Come da copione, prima è arrivato l’allarme da parte del governo lituano al vertice dei leader UE di giugno, poi è stata registrata la prima crisi a inizio luglio e l’inizio delle attività di Frontex (l’Agenzia europea della guardia di frontiera e costiera) e infine è arrivato l’annuncio della militarizzazione del confine tra Lituania e Bielorussia con una spesa di circa 41 milioni di euro. Ora si passa allo step successivo, la gestione dei richiedenti asilo che arrivano sul suolo comunitario.
Secondo la premier, Ingrida Šimonytė, la politica di detenzione impedirà ai migranti di “viaggiare illegalmente verso l’ovest più ricco dell’Unione”, ovvero “la destinazione preferita della stragrande maggioranza”. La ministra dell’Interno, Agnė Bilotaitė, ha precisato che questa legge vuole mandare un “messaggio a iracheni e altri migranti, che questo non è un percorso conveniente, le condizioni non saranno migliori“. Parole di ghiaccio, accompagnate dall’accusa che “non sono veri richiedenti asilo, ma uno strumento che il presidente Lukashenko vuole usare contro la Lituania”.
Ciò che lascia interdetti gli osservatori internazionali è il quasi annullamento dei diritti per le persone migranti (la cui provenienza è cambiata nelle ultime settimane, da Siria-Iraq-Iran a Repubblica del Congo, Gambia, Guinea, Mali e Senegal). La legge non solo vieta il rilascio dei migranti dalla detenzione per sei mesi dopo il loro arrivo – con le relative limitazioni sul diritto di appello al respingimento – ma rimuove anche il diritto all’assistenza da parte di un traduttore e ad ottenere informazioni sul proprio status e sullo stato di avanzamento della procedura di asilo (ammesso e non concesso che i richiedenti siano in grado di farlo, considerati tutti gli ostacoli).

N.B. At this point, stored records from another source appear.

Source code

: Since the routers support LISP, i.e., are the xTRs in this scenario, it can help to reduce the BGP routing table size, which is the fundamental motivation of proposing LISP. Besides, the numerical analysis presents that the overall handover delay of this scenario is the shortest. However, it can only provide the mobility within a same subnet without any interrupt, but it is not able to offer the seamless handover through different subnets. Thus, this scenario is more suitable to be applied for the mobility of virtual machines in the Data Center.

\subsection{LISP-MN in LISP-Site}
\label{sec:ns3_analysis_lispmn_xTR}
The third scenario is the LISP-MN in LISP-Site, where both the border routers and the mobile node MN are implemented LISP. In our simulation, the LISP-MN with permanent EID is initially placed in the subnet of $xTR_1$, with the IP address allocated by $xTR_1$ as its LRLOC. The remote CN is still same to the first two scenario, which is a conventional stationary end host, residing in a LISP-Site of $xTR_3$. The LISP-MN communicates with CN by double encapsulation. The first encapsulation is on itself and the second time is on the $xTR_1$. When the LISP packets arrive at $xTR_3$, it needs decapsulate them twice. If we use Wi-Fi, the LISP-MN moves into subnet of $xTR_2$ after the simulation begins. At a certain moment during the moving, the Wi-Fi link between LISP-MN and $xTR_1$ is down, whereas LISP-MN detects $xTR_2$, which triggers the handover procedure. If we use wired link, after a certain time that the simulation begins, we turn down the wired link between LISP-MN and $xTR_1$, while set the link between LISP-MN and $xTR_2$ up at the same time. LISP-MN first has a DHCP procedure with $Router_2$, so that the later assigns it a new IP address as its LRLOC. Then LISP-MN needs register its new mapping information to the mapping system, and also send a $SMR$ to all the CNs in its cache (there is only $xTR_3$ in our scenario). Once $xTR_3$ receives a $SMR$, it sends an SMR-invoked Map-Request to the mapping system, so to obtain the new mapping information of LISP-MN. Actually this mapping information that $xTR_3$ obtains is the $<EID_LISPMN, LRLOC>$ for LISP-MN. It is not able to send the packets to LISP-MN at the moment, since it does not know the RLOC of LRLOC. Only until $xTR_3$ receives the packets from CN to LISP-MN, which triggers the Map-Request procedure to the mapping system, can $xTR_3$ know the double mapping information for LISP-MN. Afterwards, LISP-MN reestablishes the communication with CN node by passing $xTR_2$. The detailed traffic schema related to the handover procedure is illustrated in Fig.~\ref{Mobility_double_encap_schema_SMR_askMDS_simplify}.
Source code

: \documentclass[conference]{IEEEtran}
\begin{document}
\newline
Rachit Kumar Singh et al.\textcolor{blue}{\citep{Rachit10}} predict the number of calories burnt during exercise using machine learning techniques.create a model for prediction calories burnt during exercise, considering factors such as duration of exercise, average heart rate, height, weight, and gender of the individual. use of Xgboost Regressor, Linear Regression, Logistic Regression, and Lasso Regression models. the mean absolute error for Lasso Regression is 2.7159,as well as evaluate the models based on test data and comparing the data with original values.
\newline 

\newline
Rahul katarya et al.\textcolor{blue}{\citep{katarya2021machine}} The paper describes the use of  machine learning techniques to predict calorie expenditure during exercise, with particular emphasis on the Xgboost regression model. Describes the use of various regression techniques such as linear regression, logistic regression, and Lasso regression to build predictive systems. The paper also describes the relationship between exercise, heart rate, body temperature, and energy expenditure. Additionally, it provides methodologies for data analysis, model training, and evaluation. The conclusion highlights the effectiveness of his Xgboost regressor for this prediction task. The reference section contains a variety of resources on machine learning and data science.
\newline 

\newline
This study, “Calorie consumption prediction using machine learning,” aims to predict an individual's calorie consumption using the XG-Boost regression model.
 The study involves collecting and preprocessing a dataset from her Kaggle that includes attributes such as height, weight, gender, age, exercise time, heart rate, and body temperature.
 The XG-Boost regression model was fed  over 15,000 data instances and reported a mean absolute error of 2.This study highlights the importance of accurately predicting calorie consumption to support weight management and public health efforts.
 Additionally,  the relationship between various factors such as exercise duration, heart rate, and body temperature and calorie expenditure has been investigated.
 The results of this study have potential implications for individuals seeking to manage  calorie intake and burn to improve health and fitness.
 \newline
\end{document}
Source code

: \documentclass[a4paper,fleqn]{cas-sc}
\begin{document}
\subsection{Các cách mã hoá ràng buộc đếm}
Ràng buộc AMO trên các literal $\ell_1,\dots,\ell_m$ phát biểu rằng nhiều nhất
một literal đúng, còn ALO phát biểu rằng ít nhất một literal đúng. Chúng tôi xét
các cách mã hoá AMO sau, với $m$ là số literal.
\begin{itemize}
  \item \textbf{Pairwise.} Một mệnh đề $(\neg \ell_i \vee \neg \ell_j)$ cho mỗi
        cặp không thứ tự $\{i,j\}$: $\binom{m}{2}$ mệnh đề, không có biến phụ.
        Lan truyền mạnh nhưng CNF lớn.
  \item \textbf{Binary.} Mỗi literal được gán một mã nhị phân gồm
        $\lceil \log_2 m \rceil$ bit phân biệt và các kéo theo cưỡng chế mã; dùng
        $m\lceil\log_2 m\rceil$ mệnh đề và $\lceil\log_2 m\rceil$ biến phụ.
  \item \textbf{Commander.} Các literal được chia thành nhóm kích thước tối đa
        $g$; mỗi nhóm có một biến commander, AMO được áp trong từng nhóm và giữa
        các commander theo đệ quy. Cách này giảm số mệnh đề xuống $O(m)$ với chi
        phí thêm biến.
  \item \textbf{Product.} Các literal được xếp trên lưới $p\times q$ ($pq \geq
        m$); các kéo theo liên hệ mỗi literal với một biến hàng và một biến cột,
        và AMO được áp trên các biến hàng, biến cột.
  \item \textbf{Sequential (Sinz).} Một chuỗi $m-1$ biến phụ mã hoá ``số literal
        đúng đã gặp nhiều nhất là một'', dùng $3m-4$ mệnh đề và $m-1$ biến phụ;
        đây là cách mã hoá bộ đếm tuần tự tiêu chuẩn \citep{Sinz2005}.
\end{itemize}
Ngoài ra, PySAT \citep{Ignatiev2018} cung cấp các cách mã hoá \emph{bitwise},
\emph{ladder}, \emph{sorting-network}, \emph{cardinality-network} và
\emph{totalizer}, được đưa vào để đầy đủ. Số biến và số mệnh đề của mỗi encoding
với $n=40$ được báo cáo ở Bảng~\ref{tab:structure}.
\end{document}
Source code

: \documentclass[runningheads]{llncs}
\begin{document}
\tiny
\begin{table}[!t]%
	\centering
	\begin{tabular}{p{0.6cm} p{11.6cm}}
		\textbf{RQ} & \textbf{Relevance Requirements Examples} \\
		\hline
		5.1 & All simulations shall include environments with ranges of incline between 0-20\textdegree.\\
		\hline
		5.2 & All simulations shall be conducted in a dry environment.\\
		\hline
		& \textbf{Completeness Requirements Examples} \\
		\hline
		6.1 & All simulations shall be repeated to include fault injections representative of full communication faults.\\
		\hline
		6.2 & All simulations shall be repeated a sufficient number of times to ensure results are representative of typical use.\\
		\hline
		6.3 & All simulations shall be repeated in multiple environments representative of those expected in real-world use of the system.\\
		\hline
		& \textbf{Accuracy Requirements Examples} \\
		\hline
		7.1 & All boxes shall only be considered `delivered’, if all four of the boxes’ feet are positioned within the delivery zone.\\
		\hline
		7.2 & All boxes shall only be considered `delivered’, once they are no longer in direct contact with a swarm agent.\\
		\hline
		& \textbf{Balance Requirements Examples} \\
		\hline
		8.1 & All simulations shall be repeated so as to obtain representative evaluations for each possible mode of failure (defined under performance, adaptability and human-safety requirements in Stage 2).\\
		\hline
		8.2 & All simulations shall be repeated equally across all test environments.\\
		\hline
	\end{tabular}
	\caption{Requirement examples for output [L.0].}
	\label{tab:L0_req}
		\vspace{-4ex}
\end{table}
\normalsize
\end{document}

Le autorità sono obbligate solo a garantire la sussistenza durante la detenzione, l’assistenza medica e legale. La premier Šimonytė ha promesso che il governo “cercherà di fare di più” e di fornire “tutto il supporto necessario”. In ogni caso, “se c’è un flusso improvviso in un breve lasso di tempo, potremmo non essere in grado di garantirlo” e per questo motivo “dovremmo avere un quadro giuridico“.
Bisogna ricordare che con grande probabilità questa legge viola non solo la Costituzione lituana, ma anche la Convenzione europea dei diritti dell’uomo, dal momento in cui si basa sul presupposto che gli stranieri (non comunitari) che attraversano il confine lituano non sono titolari di diritti costituzionali. La pensa in questo modo anche la direttrice del programma della Croce Rossa lituana, Eglė Samuchovaitė: “La legge è una potenziale violazione dei diritti umani e non corrisponde alle direttive dell’Unione Europea”, ha spiegato a Reuters. “Cristallizza le attuali negative condizioni nei centri di detenzione lituani e lascia le persone vulnerabili in una situazione ancora più precaria”.